残酷な描写あり
第5回 旅路を守る 山路を越える:4-1
寺院が見えた。
朝のうちにジョイドが空からみつけて、夕方には着きそうだよと予告されてはいたものの、自分自身の目で認めたときには安堵で膝をつきそうになった。
客観的には、山の中である。大抵の人間は山の外から、山の中に入っていって、この寺院に辿り着くのだろう。が、帝国側から来たセディカにとっては、山を越えて辿り着いたゴールであり、山の終わりであった。
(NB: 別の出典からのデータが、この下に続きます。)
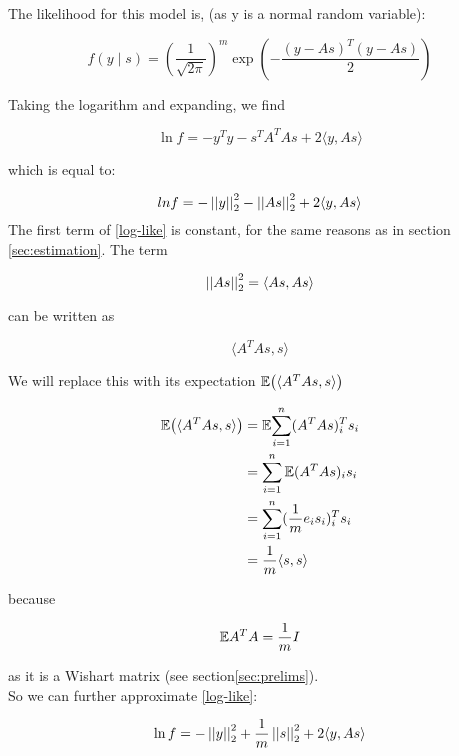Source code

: The likelihood for this model is, (as y is a normal random variable):

\begin{equation}
f\left(y \mid s\right) = \left(\frac{1}{\sqrt{2\pi}} \right)^m \exp{\left( - \frac{\left(y-As\right)^T  \left(y-As\right)}{2} \right)}
\end{equation}

Taking the logarithm and expanding, we find

\begin{equation}
\ln{f} = -y^Ty - s^TA^TAs + 2\langle y, As \rangle
\end{equation}

which is equal to:

\begin{equation}
ln{f} = - \left|\left|y\right|\right|_2^2 - \left|\left|As\right|\right|_2^2 + 2\langle y, As \rangle
\label{log-like}
\end{equation}
The first term of \eqref{log-like} is constant, for the same reasons as in section \eqref{sec:estimation}. The term 

\begin{equation}
\left|\left|As\right|\right|^2_2 = \langle As, As\rangle
\end{equation}

can be written as 

\begin{equation}
\langle A^T As, s\rangle
\end{equation}

We will replace this with its expectation \({\mathbb{E}}{\left( \langle A^T As, s\rangle \right)}\)

\begin{align*}
{\mathbb{E}}{\left(\langle A^T As, s\rangle\right)} &=  {\mathbb{E}}{\sum_{i=1}^n (A^TAs)^T_i s_i} \\
&= \sum_{i=1}^n {\mathbb{E}}{(A^TAs)_i s_i} \\
&= \sum_{i=1}^n (\frac{1}{m}e_i s_i)^T_i s_i \\
&= \frac{1}{m} \langle s, s \rangle
\end{align*}

because

\begin{equation}
{\mathbb{E}}{A^TA} = \frac{1}{m}I
\end{equation}

as it is a Wishart matrix (see section\ref{sec:prelims}). 
\\
So we can further approximate \eqref{log-like}:

\begin{equation}
\ln{f} = - \left|\left|y\right|\right|_2^2 + \frac{1}{m}\left|\left|s\right|\right|_2^2 + 2\langle y, As \rangle
\label{approx-log-like}
\end{equation}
父も従者たちも越えられるとは思っていなかっただろう、〈連なる五つの山〉を越えたのだ。
「国としては〈錦鶏〉になんのか?」
「〈錦鶏〉?」
「〈錦鶏集う国〉。小さい国だから、帝国じゃそんなに意識してないかもね」
〈五つの山〉の陰に隠れちゃうもの、というジョイドの言が、冗談なのか事実なのかは判然としなかった。今の王が建国した新しい国で、国といっても帝国の一都市ほどの大きさしかないという。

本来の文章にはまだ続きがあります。